• [Action item]:
Within the listing below, please copy exactly the lines between the line holding "## Projet 9 - Débuggez et testez un SaaS RH" and the line holding "### Compétences acquises", inclusive.

• [Input material]:
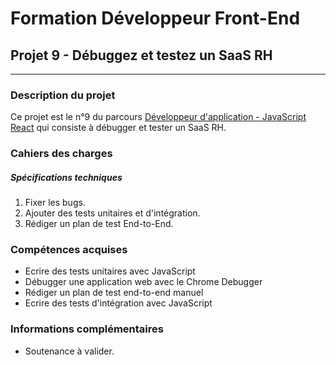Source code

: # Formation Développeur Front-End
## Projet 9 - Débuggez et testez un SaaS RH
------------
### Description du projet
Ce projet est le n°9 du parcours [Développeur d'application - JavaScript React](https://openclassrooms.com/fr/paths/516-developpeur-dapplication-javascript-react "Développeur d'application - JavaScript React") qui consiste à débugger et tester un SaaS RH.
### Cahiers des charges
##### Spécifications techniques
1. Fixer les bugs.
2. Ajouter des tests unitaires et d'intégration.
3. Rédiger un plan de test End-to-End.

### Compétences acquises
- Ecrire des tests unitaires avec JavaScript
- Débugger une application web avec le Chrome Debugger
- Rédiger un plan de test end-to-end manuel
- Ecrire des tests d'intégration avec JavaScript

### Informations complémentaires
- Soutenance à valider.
...
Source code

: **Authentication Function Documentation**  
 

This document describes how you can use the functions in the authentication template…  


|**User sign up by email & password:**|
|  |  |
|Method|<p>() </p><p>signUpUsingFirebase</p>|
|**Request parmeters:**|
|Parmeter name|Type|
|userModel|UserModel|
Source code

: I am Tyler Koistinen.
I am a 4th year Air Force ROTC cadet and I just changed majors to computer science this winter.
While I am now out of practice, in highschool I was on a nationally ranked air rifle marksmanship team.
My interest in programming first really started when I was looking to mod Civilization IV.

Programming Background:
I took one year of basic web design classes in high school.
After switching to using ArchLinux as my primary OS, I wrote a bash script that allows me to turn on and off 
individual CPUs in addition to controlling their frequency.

• [Task answer]:
## Projet 9 - Débuggez et testez un SaaS RH
------------
### Description du projet
Ce projet est le n°9 du parcours [Développeur d'application - JavaScript React](https://openclassrooms.com/fr/paths/516-developpeur-dapplication-javascript-react "Développeur d'application - JavaScript React") qui consiste à débugger et tester un SaaS RH.
### Cahiers des charges
##### Spécifications techniques
1. Fixer les bugs.
2. Ajouter des tests unitaires et d'intégration.
3. Rédiger un plan de test End-to-End.

### Compétences acquises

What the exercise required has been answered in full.